About this task: Only lines with the string "containing" should be returned from the data below.

Material for the task:

⟨

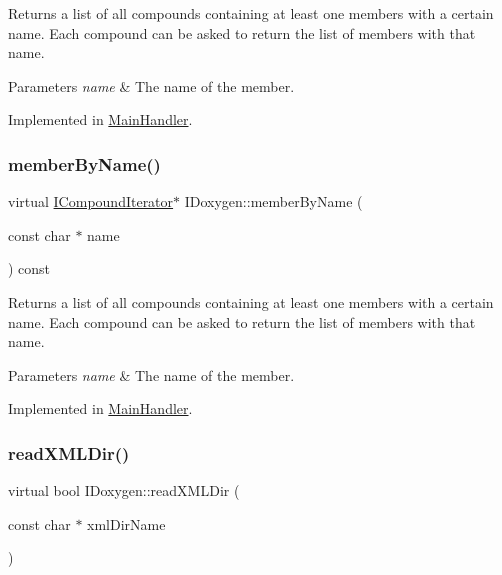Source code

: Returns a list of all compounds containing at least one members with a certain name. Each compound can be asked to return the list of members with that name. 
\begin{DoxyParams}{Parameters}
{\em name} & The name of the member. \\
\hline
\end{DoxyParams}


Implemented in \mbox{\hyperlink{class_main_handler_a1fe4393d8d5c1c3d95d3a233ab80417a}{Main\+Handler}}.

\mbox{\label{class_i_doxygen_a1895a0347469d6e4788da0beca0e071c}} 
\subsubsection{\texorpdfstring{memberByName()}{memberByName()}\hspace{0.1cm}{\footnotesize\ttfamily [2/2]}}
{\footnotesize\ttfamily virtual \mbox{\hyperlink{class_i_compound_iterator}{I\+Compound\+Iterator}}$\ast$ I\+Doxygen\+::member\+By\+Name (\begin{DoxyParamCaption}\item[{const char $\ast$}]{name }\end{DoxyParamCaption}) const\hspace{0.3cm}{\ttfamily [pure virtual]}}

Returns a list of all compounds containing at least one members with a certain name. Each compound can be asked to return the list of members with that name. 
\begin{DoxyParams}{Parameters}
{\em name} & The name of the member. \\
\hline
\end{DoxyParams}


Implemented in \mbox{\hyperlink{class_main_handler_a1fe4393d8d5c1c3d95d3a233ab80417a}{Main\+Handler}}.

\mbox{\label{class_i_doxygen_a7959d93fba77caddee37b6d8370c10f0}} 
\subsubsection{\texorpdfstring{readXMLDir()}{readXMLDir()}\hspace{0.1cm}{\footnotesize\ttfamily [1/2]}}
{\footnotesize\ttfamily virtual bool I\+Doxygen\+::read\+X\+M\+L\+Dir (\begin{DoxyParamCaption}\item[{const char $\ast$}]{xml\+Dir\+Name }\end{DoxyParamCaption})\hspace{0.3cm}{\ttfamily [pure virtual]}}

⟩

Finished task:
: Returns a list of all compounds containing at least one members with a certain name. Each compound can be asked to return the list of members with that name. 
Returns a list of all compounds containing at least one members with a certain name. Each compound can be asked to return the list of members with that name. 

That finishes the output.